A new study led by University of York psychologist Piers Cornelissen tries to settle the argument. Implementing a novel way of tracking eye movements, Cornelissen asked male and female volunteers to rate nearly 50 photos of women. The longer their gaze rested on a particular body region, the more that region counted.

There’s a strong argument that curves should matter more than weight when evaluating attractiveness. A low WHR — a relatively thin waist to hip ratio — suggests something about a woman’s hormonal status. Estrogen increases the deposition of body fat on the hips thighs, and bust. Higher estrogen is linked with higher fertility.

But those aren’t the body regions that people fixate on when they look at you, according to Cornellisen’s experiment. The stomach apparently has the most impact. When judging attractiveness, both sexes appear to settle their gaze on the central torso, an area that reveals much about a person’s overall body mass, and not the pelvic and hip areas.
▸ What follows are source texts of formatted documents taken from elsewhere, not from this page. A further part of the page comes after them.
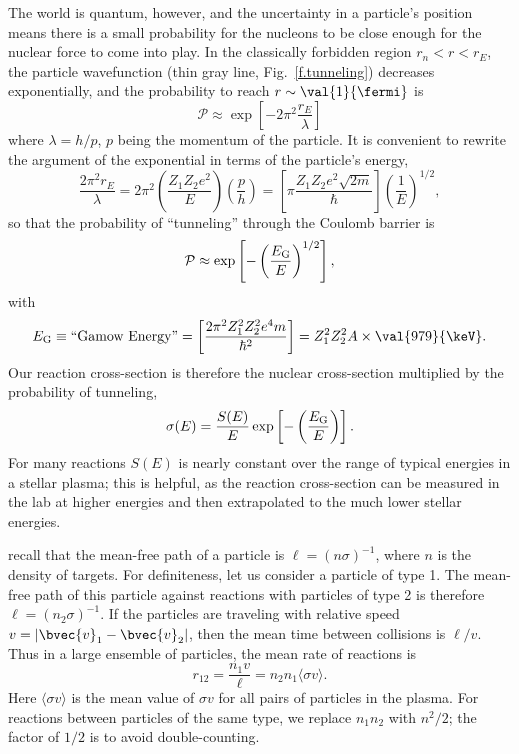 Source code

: The world is quantum, however, and the uncertainty in a particle's position means there is a small probability for the nucleons to be close enough for the nuclear force to come into play. In the classically forbidden region $r_{n} < r < r_{E}$, the particle wavefunction (thin gray line, Fig.~\ref{f.tunneling}) decreases exponentially, and the probability to reach $r\sim\val{1}{\fermi}$ is
\[ \mathcal{P}\approx \exp\left[-2\pi^{2}\frac{r_{E}}{\lambda}\right] \]
where $\lambda = h/p$, $p$ being the momentum of the particle.
It is convenient to rewrite the argument of the exponential in terms of the particle's energy,
\[ \frac{2\pi^{2}r_{E}}{\lambda} = 2\pi^{2}\left(\frac{Z_{1}Z_{2}e^{2}}{E}\right)
	\left(\frac{p}{h}\right) = \left[\pi \frac{Z_{1}Z_{2}e^{2}\sqrt{2m}}{\hbar}\right]\left(\frac{1}{E}\right)^{1/2}, \]
so that the probability of ``tunneling'' through the Coulomb barrier is
\begin{equation}
\mathcal{P} \approx \exp\left[-\left(\frac{E_{\mathrm{G}}}{E}\right)^{1/2}\right],
\end{equation}
with
\[ \EG \equiv \textrm{``Gamow Energy''} = \left[\frac{2\pi^{2}Z_{1}^{2}Z_{2}^{2}e^{4}m}{\hbar^{2}}\right] = Z_{1}^{2}Z_{2}^{2}A \times \val{979}{\keV}.
\]
Our reaction cross-section is therefore the nuclear cross-section multiplied by the probability of tunneling, 
\begin{equation}\label{e.s-def}
\sigma(E) = \frac{S(E)}{E}\exp\left[-\left(\frac{E_{\mathrm{G}}}{E}\right)\right].
\end{equation}
For many reactions $S(E)$ is nearly constant over the range of typical energies in a stellar plasma; this is helpful, as the reaction cross-section can be measured in the lab at higher energies and then extrapolated to the much lower stellar energies.

 recall that the mean-free path of a particle is $\ell = (n\sigma)^{-1}$, where $n$ is the density of targets. For definiteness, let us consider a particle of type 1. The mean-free path of this particle against reactions with particles of type 2 is therefore $\ell = (n_{2}\sigma)^{-1}$. If the particles are traveling with relative speed $v = |\bvec{v}_{1}-\bvec{v}_{2}|$, then the mean time between collisions is $\ell/v$. Thus in a large ensemble of particles, the mean rate of reactions is
\[
	r_{12} = \frac{n_{1} v}{\ell} = n_{2}n_{1}\langle\sigma v\rangle.
\]
Here $\langle \sigma v\rangle$ is the mean value of $\sigma v$ for all pairs of particles in the plasma.
For reactions between particles of the same type, we replace $n_{1}n_{2}$ with $n^{2}/2$; the factor of $1/2$ is to avoid double-counting.

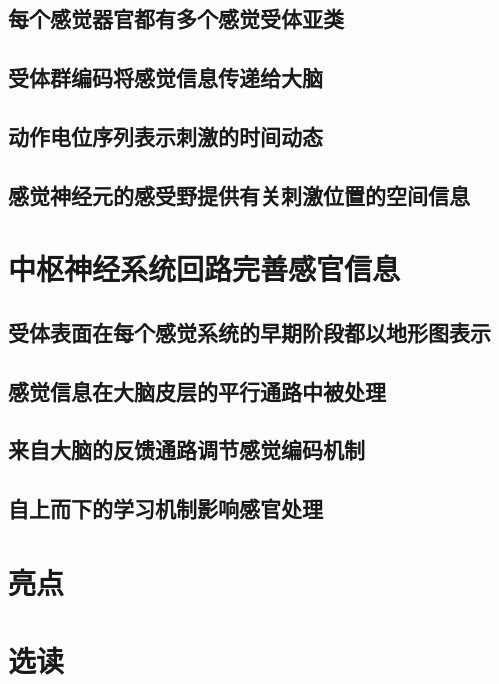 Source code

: \subsection{每个感觉器官都有多个感觉受体亚类}


\subsection{受体群编码将感觉信息传递给大脑}


\subsection{动作电位序列表示刺激的时间动态}

\subsection{感觉神经元的感受野提供有关刺激位置的空间信息}



\section{中枢神经系统回路完善感官信息}

\subsection{受体表面在每个感觉系统的早期阶段都以地形图表示}


\subsection{感觉信息在大脑皮层的平行通路中被处理}

\subsection{来自大脑的反馈通路调节感觉编码机制}

\subsection{自上而下的学习机制影响感官处理}


\section{亮点}

\section{选读} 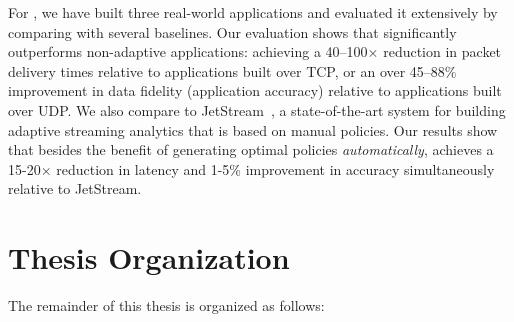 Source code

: \documentclass[thesis.tex]{subfiles}
\begin{document}
For \awstream{}, we have built three real-world applications and evaluated it
extensively by comparing with several baselines.  Our evaluation shows that
\awstream{} significantly outperforms non-adaptive applications: achieving a
40--100$\times$ reduction in packet delivery times relative to applications
built over TCP, or an over 45--88\% improvement in data fidelity (application
accuracy) relative to applications built over UDP. We also compare \awstream{}
to JetStream~\cite{rabkin2014aggregation}, a state-of-the-art system for
building adaptive streaming analytics that is based on manual policies. Our
results show that besides the benefit of generating optimal policies
\textit{automatically}, \awstream{} achieves a 15-20$\times$ reduction in
latency and 1-5\% improvement in accuracy simultaneously relative to JetStream.

\section{Thesis Organization}
\label{sec:thesis-organization}

The remainder of this thesis is organized as follows:
\end{document}
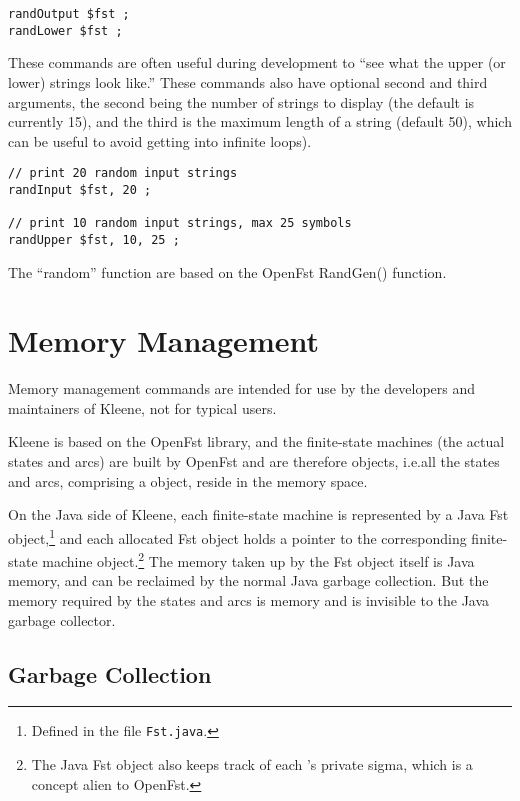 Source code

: \begin{Verbatim}
randOutput $fst ;
randLower $fst ;
\end{Verbatim}

\noindent
These commands are often useful during development to ``see what the upper (or lower)
strings look like.''  These commands also have optional second and third arguments, the second
being the number of strings to display (the default is currently 15), and the third is the
maximum length of a string (default 50), which can be useful to avoid getting into infinite loops).

\begin{Verbatim}
// print 20 random input strings
randInput $fst, 20 ;

// print 10 random input strings, max 25 symbols
randUpper $fst, 10, 25 ;
\end{Verbatim}

\noindent
The ``random'' function are based on the OpenFst RandGen() function.

\section{Memory Management}

Memory management commands are intended for use by the developers and
maintainers of Kleene, not for typical users.

Kleene is based on the OpenFst library, and the finite-state machines 
(the actual states and arcs) are built by OpenFst and are therefore
\CPP{} objects, i.e.\@ all the states and arcs, comprising a \CPP{}
\fsm{} object, reside in the \CPP{} memory space.

On the Java side of Kleene, each finite-state machine is represented by a
Java Fst object,\footnote{Defined in the file \texttt{Fst.java}.} and
each allocated Fst object holds a pointer to the corresponding \CPP{}
finite-state machine object.\footnote{The Java Fst object also keeps
track of each \fsm{}'s private sigma, which is a concept alien to
OpenFst.}  The memory taken up by the Fst object itself is Java memory,
and can be reclaimed by the normal Java garbage collection.  But the
memory required by the states and arcs is \CPP{} memory and is invisible
to the Java garbage collector.

\subsection{Garbage Collection}

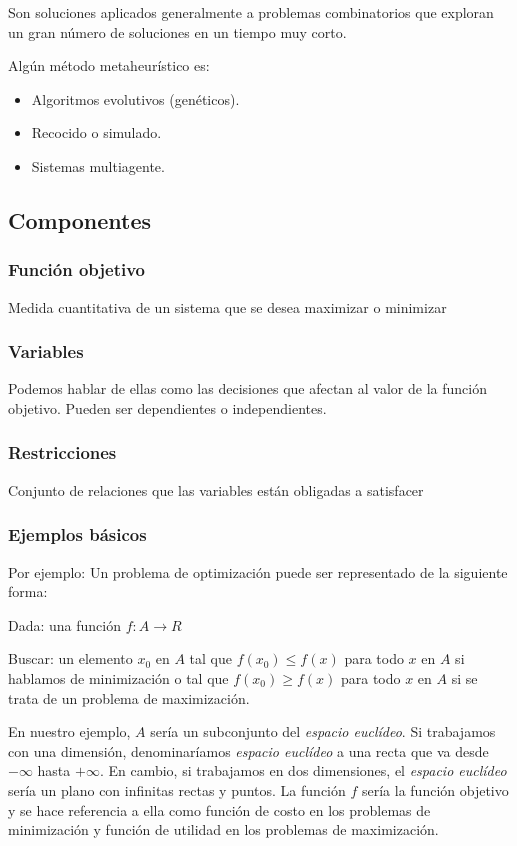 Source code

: Son soluciones aplicados generalmente a problemas combinatorios que exploran un gran número de soluciones en un tiempo muy corto.

Algún método metaheurístico es:
\begin{itemize}
	\item Algoritmos evolutivos (genéticos).
	\item Recocido o simulado.
	\item Sistemas multiagente.
\end{itemize}

\subsection{Componentes~\cite{pdf:optimizacion}}

\subsubsection{Función objetivo}
Medida cuantitativa de un sistema que se desea maximizar o minimizar

\subsubsection{Variables}
Podemos hablar de ellas como las decisiones que afectan al valor de la función objetivo. Pueden ser dependientes o independientes.
\subsubsection{Restricciones}
Conjunto de relaciones que las variables están obligadas a satisfacer

\subsubsection{Ejemplos básicos}

Por ejemplo: Un problema de optimización puede ser representado de la siguiente forma:

Dada: una función $f : A \rightarrow R$

Buscar: un elemento $x_{0}$ en $A$ tal que $f(x_{0}) \leq f(x)$ para todo $x$ en $A$ si hablamos de minimización o tal que $f(x_{0}) \geq f(x)$ para todo $x$ en $A$ si se trata de un problema de maximización.

En nuestro ejemplo, $A$ sería un subconjunto del \textit{espacio euclídeo}. Si trabajamos con una dimensión, denominaríamos \textit{espacio euclídeo} a una recta que va desde $-\infty$ hasta $+\infty$. En cambio, si trabajamos en dos dimensiones, el \textit{espacio euclídeo} sería un plano con infinitas rectas y puntos.
La función $f$ sería la función objetivo y se hace referencia a ella como función de costo en los problemas de 
minimización y función de utilidad en los problemas de maximización.

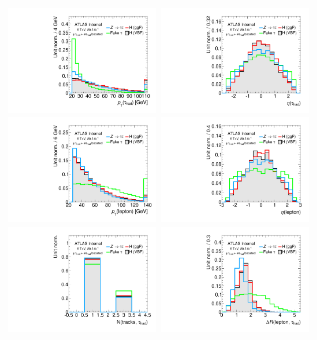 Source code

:\clearpage
\begin{figure}[tp]
  \centering
  \includegraphics[width=0.35\textwidth]{figures/overlaid/boost/tau-pt}
  \includegraphics[width=0.35\textwidth]{figures/overlaid/boost/tau-eta}
  \includegraphics[width=0.35\textwidth]{figures/overlaid/boost/lep-pt-hi}
  \includegraphics[width=0.35\textwidth]{figures/overlaid/boost/lep-eta}
  \includegraphics[width=0.35\textwidth]{figures/overlaid/boost/tau-numTrack}
  \includegraphics[width=0.35\textwidth]{figures/overlaid/boost/taulep-dR}

\end{figure}
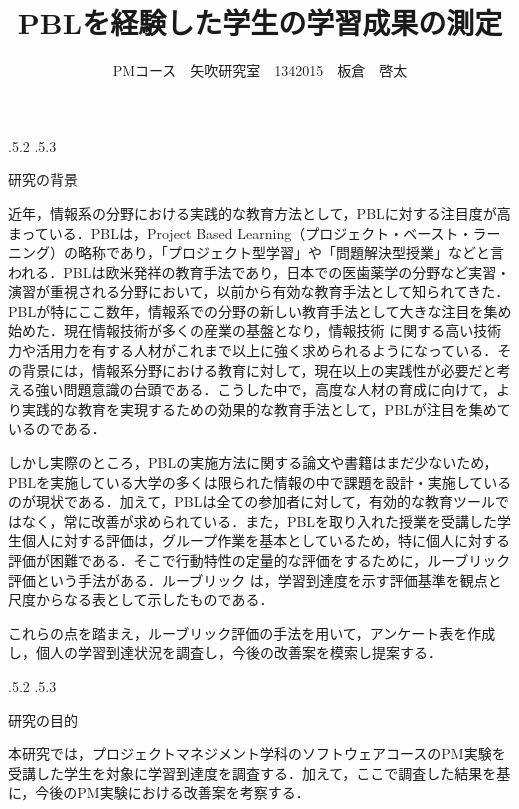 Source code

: \documentclass[uplatex]{jsarticle}
\title{\vspace{-14mm}PBLを経験した学生の学習成果の測定}
\author{PMコース　矢吹研究室　1342015　板倉　啓太}
\date{}%
\makeatletter
\renewcommand{\section}{%
    \if@slide\clearpage\fi
    \@startsection{section}{1}{\z@}%
    {\Cvs \@plus.5\Cdp \@minus.2\Cdp}%
    {.5\Cvs \@plus.3\Cdp}%
    {\normalfont\raggedright}}
\makeatother
\begin{document}
\maketitle





\section{研究の背景}

近年，情報系の分野における実践的な教育方法として，\cite{PBL}\cite{PBL1}PBLに対する注目度が高まっている．PBLは，Project Based Learning（プロジェクト・ベースト・ラーニング）の略称であり，「プロジェクト型学習」や「問題解決型授業」などと言われる．PBLは欧米発祥の教育手法であり，日本での医歯薬学の分野など実習・演習が重視される分野において，以前から有効な教育手法として知られてきた．PBLが特にここ数年，情報系での分野の新しい教育手法として大きな注目を集め始めた．現在情報技術が多くの産業の基盤となり，情報技術 に関する高い技術力や活用力を有する人材がこれまで以上に強く求められるようになっている．その背景には，情報系分野における教育に対して，現在以上の実践性が必要だと考える強い問題意識の台頭である．こうした中で，高度な人材の育成に向けて，より実践的な教育を実現するための効果的な教育手法として，PBLが注目を集めているのである．

しかし実際のところ，PBLの実施方法に関する論文や書籍はまだ少ないため，PBLを実施している大学の多くは限られた情報の中で課題を設計・実施しているのが現状である．加えて，PBLは全ての参加者に対して，有効的な教育ツールではなく，常に改善が求められている．また，PBLを取り入れた授業を受講した学生個人に対する評価は，グループ作業を基本としているため，特に個人に対する評価が困難である．そこで行動特性の定量的な評価をするために，\cite{ルーブリック評価}ルーブリック評価という手法がある．ルーブリック は，学習到達度を示す評価基準を観点と尺度からなる表として示したものである．

これらの点を踏まえ，ルーブリック評価の手法を用いて，アンケート表を作成し，個人の学習到達状況を調査し，今後の改善案を模索し提案する．




\section{研究の目的}

本研究では，プロジェクトマネジメント学科のソフトウェアコースのPM実験を受講した学生を対象に学習到達度を調査する．加えて，ここで調査した結果を基に，今後のPM実験における改善案を考察する．
\end{document}
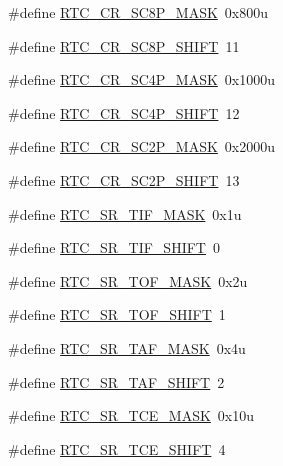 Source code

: \begin{DoxyCompactItemize}
\item 
\#define \hyperlink{group___r_t_c___register___masks_gac8a4d2f3837af6cea3924682d6d795c9}{R\+T\+C\+\_\+\+C\+R\+\_\+\+S\+C8\+P\+\_\+\+M\+A\+SK}~0x800u
\item 
\#define \hyperlink{group___r_t_c___register___masks_ga4bb07384fbca5f19f9e7b30daa071b92}{R\+T\+C\+\_\+\+C\+R\+\_\+\+S\+C8\+P\+\_\+\+S\+H\+I\+FT}~11
\item 
\#define \hyperlink{group___r_t_c___register___masks_gaf39585370663a36a6eba4dd1fe61534f}{R\+T\+C\+\_\+\+C\+R\+\_\+\+S\+C4\+P\+\_\+\+M\+A\+SK}~0x1000u
\item 
\#define \hyperlink{group___r_t_c___register___masks_ga348565e2fabae104ce15d3b0e23b4fc1}{R\+T\+C\+\_\+\+C\+R\+\_\+\+S\+C4\+P\+\_\+\+S\+H\+I\+FT}~12
\item 
\#define \hyperlink{group___r_t_c___register___masks_ga7eb15eb098b99b007a0fef42c3fef848}{R\+T\+C\+\_\+\+C\+R\+\_\+\+S\+C2\+P\+\_\+\+M\+A\+SK}~0x2000u
\item 
\#define \hyperlink{group___r_t_c___register___masks_gacd1a88b76256f8efc3633459f3c21d83}{R\+T\+C\+\_\+\+C\+R\+\_\+\+S\+C2\+P\+\_\+\+S\+H\+I\+FT}~13
\item 
\#define \hyperlink{group___r_t_c___register___masks_ga1efc73171f80fa079f4d3aec43f2faab}{R\+T\+C\+\_\+\+S\+R\+\_\+\+T\+I\+F\+\_\+\+M\+A\+SK}~0x1u
\item 
\#define \hyperlink{group___r_t_c___register___masks_ga261718ed362a6c56ad4c0e1c5e624552}{R\+T\+C\+\_\+\+S\+R\+\_\+\+T\+I\+F\+\_\+\+S\+H\+I\+FT}~0
\item 
\#define \hyperlink{group___r_t_c___register___masks_gabadca56816c485ca12134cd54a40c010}{R\+T\+C\+\_\+\+S\+R\+\_\+\+T\+O\+F\+\_\+\+M\+A\+SK}~0x2u
\item 
\#define \hyperlink{group___r_t_c___register___masks_ga209c228a9376a460fa905e67716ebe65}{R\+T\+C\+\_\+\+S\+R\+\_\+\+T\+O\+F\+\_\+\+S\+H\+I\+FT}~1
\item 
\#define \hyperlink{group___r_t_c___register___masks_ga8deec41a2823788375ed7b8b63870868}{R\+T\+C\+\_\+\+S\+R\+\_\+\+T\+A\+F\+\_\+\+M\+A\+SK}~0x4u
\item 
\#define \hyperlink{group___r_t_c___register___masks_gaaae3f647015906bacdb13124a50d3cfb}{R\+T\+C\+\_\+\+S\+R\+\_\+\+T\+A\+F\+\_\+\+S\+H\+I\+FT}~2
\item 
\#define \hyperlink{group___r_t_c___register___masks_gabcb29faa7aa3cee888e06e6b08236907}{R\+T\+C\+\_\+\+S\+R\+\_\+\+T\+C\+E\+\_\+\+M\+A\+SK}~0x10u
\item 
\#define \hyperlink{group___r_t_c___register___masks_ga120f7d25fec9feca0a62b6e79683e3ac}{R\+T\+C\+\_\+\+S\+R\+\_\+\+T\+C\+E\+\_\+\+S\+H\+I\+FT}~4

\end{DoxyCompactItemize}
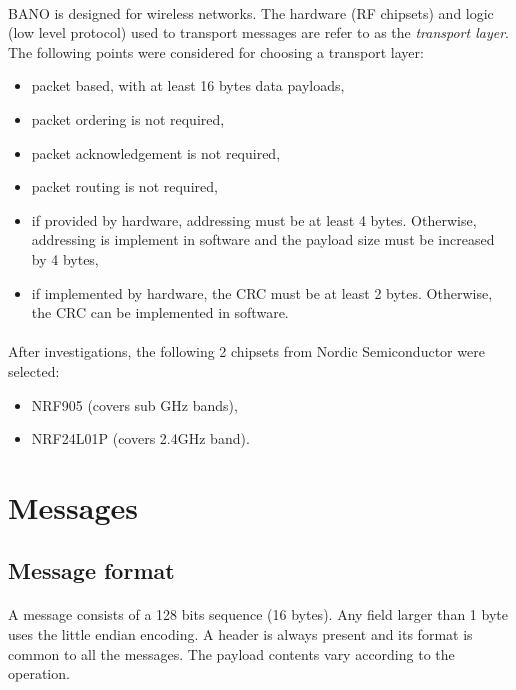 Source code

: \documentclass[a4paper, 11pt]{article}
\begin{document}
\paragraph{}
BANO is designed for wireless networks. The hardware (RF chipsets) and logic
(low level protocol) used to transport messages are refer to as the
\textit{transport layer}. The following points were considered for choosing
a transport layer:
\begin{itemize}
\item packet based, with at least 16 bytes data payloads,
\item packet ordering is not required,
\item packet acknowledgement is not required,
\item packet routing is not required,
\item if provided by hardware, addressing must be at least 4 bytes. Otherwise,
addressing is implement in software and the payload size must be increased by 4
bytes,
\item if implemented by hardware, the CRC must be at least 2 bytes. Otherwise,
the CRC can be implemented in software.
\end{itemize}

\paragraph{}
After investigations, the following 2 chipsets from Nordic Semiconductor were
selected:
\begin{itemize}
\item NRF905 (covers sub GHz bands),
\item NRF24L01P (covers 2.4GHz band).
\end{itemize}


\clearpage
\section{Messages}

\subsection{Message format}

\paragraph{}
A message consists of a 128 bits sequence (16 bytes). Any field larger than 1
byte uses the little endian encoding. A header is always present and its format
is common to all the messages. The payload contents vary according to the operation.
\end{document}
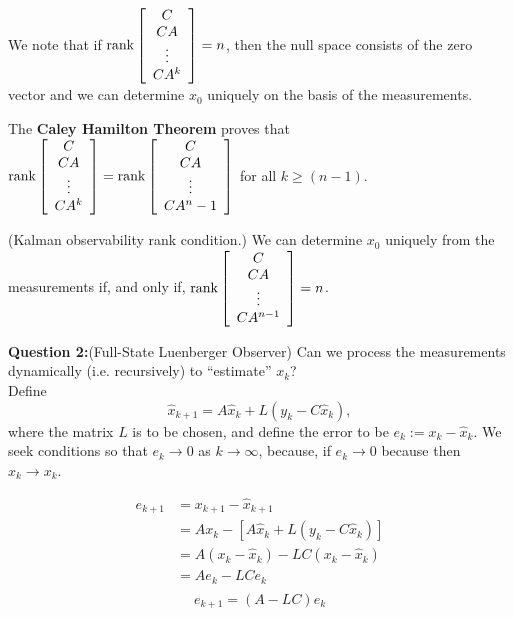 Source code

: {We note that if $\mathrm{rank}\left[ \begin{array}{c} C \\ CA \\ \vdots \\ CA^k \end{array} \right] = n$, then the null space consists of the zero vector and we can determine $x_0$ uniquely on the basis of the measurements.

The \textbf{Caley Hamilton Theorem} proves that 
$\mathrm{rank}\left[ \begin{array}{c} C \\ CA \\ \vdots \\ CA^{k} \end{array} \right] = \mathrm{rank}\left[ \begin{array}{c} C \\ CA \\ \vdots \\ CA^n-1 \end{array} \right]$ for all $k \ge (n-1).$ 

\begin{fact}(Kalman observability rank condition.) We can determine $x_0$ uniquely from the measurements if, and only if, $\mathrm{rank}\left[ \begin{array}{c} C \\ CA \\ \vdots \\ CA^{n-1} \end{array} \right] = n$.
\end{fact} 

\textbf{Question 2:}(Full-State Luenberger Observer) Can we process the measurements dynamically (i.e. recursively) to ``estimate'' $x_k$?\\

Define
$$\hat{x}_{k+1} = A\hat{x}_k + L(y_k - C\hat{x}_k),$$
where the matrix $L$ is to be chosen, and define the error to be $e_k := x_k - \hat{x}_k$. We seek conditions so that $e_k \to 0$ as  $k \to \infty$, because, if $e_k \to 0$ because then $\hat{x}_k \to x_k$.

\begin{align*}
e_{k+1} & = x_{k+1} - \hat{x}_{k+1}\\
& = Ax_k - \left[A\hat{x}_k+L(y_k - C\hat{x}_k)\right]\\
& = A(x_k - \hat{x}_k) - LC(x_k - \hat{x}_k)\\
& = Ae_k-LCe_k\\
\end{align*}
$$\boxed{e_{k+1} = (A-LC)e_k}$$



}
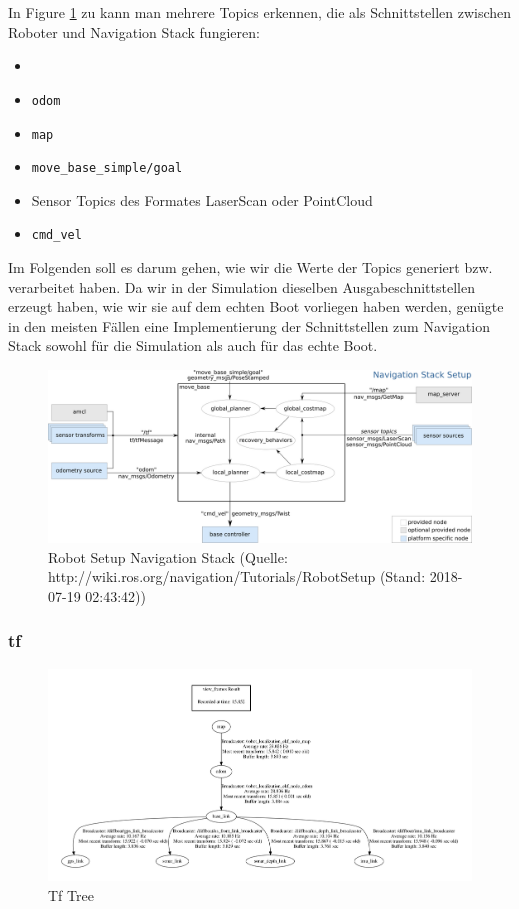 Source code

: \documentclass[11pt]{article}
\begin{document}
In Figure \ref{nav} zu kann man mehrere Topics erkennen, die als Schnittstellen zwischen Roboter und Navigation Stack fungieren:
\begin{itemize}
	\item \texttt{
	}
	\item \texttt{odom}
	\item \texttt{map}
	\item \texttt{move\_base\_simple/goal}
	\item Sensor Topics des Formates LaserScan oder PointCloud
	\item \texttt{cmd\_vel}
\end{itemize}
Im Folgenden soll es darum gehen, wie wir die Werte der Topics generiert bzw. verarbeitet haben. Da wir in der Simulation dieselben Ausgabeschnittstellen erzeugt haben, wie wir sie auf dem echten Boot vorliegen haben werden, genügte in den meisten Fällen eine Implementierung der Schnittstellen zum Navigation Stack sowohl für die Simulation als auch für das echte Boot.

\begin{figure}
	\includegraphics[width=\linewidth]{overview_tf.png}
	\caption{Robot Setup Navigation Stack (Quelle: http://wiki.ros.org/navigation/Tutorials/RobotSetup (Stand: 2018-07-19 02:43:42))}
	\label{nav}
\end{figure}

\subsubsection{tf}

\begin{figure}
	\includegraphics[width=\linewidth]{frames.png}
	\caption{Tf Tree}
	\label{frames}
\end{figure}
\end{document}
This outcome, according to the psychologists, suggests that body mass index is more important in assessing physical attractiveness than curviness.

The study is not conclusive. It’s possible that WHR is assessed more quickly than body mass, which could be why people fixate longer on the torso. Or perhaps the study participants, aware that their eye movements are tracked, are abashed to linger on the pelvic region of the models. The central torso is also quite close to the bust.

Still, it’s another study that falls definitively in the body mass-over-curves camp. And perhaps it helps explain the new rage in stomach-cinchers.